> [Aim of the exercise]: From the entries below, pull out each line where "page" appears.

> [Material provided]:
*** Block opens ***

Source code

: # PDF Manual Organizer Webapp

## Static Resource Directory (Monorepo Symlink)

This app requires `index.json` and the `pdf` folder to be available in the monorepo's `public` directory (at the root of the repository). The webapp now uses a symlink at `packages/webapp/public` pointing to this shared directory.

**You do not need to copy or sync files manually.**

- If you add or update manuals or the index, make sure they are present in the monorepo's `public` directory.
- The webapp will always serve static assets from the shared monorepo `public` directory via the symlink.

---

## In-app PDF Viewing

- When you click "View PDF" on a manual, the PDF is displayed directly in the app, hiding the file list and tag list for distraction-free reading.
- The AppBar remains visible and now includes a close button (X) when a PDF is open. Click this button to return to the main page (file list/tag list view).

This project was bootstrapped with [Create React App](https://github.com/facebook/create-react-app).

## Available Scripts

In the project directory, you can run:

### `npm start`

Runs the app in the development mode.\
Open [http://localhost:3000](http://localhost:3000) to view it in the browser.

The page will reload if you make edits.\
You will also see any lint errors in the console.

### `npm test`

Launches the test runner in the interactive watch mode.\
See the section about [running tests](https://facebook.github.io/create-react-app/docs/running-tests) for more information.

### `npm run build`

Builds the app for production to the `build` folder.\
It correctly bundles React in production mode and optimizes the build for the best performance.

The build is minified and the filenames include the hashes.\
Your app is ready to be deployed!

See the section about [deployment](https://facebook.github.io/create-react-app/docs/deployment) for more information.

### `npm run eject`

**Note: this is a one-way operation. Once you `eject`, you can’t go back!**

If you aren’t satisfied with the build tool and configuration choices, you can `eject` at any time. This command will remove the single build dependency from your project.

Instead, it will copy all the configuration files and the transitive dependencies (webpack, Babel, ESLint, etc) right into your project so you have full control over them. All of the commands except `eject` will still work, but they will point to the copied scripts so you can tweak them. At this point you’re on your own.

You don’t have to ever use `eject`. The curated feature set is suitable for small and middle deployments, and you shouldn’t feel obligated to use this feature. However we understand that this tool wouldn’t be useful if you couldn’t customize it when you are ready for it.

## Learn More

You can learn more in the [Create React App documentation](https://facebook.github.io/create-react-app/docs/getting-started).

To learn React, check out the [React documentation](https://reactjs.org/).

*** Block closes ***
*** Block opens ***

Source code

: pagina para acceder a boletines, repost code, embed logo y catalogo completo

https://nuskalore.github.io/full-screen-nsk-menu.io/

*** Block closes ***

> [Task solution]:
- The AppBar remains visible and now includes a close button (X) when a PDF is open. Click this button to return to the main page (file list/tag list view).
The page will reload if you make edits.\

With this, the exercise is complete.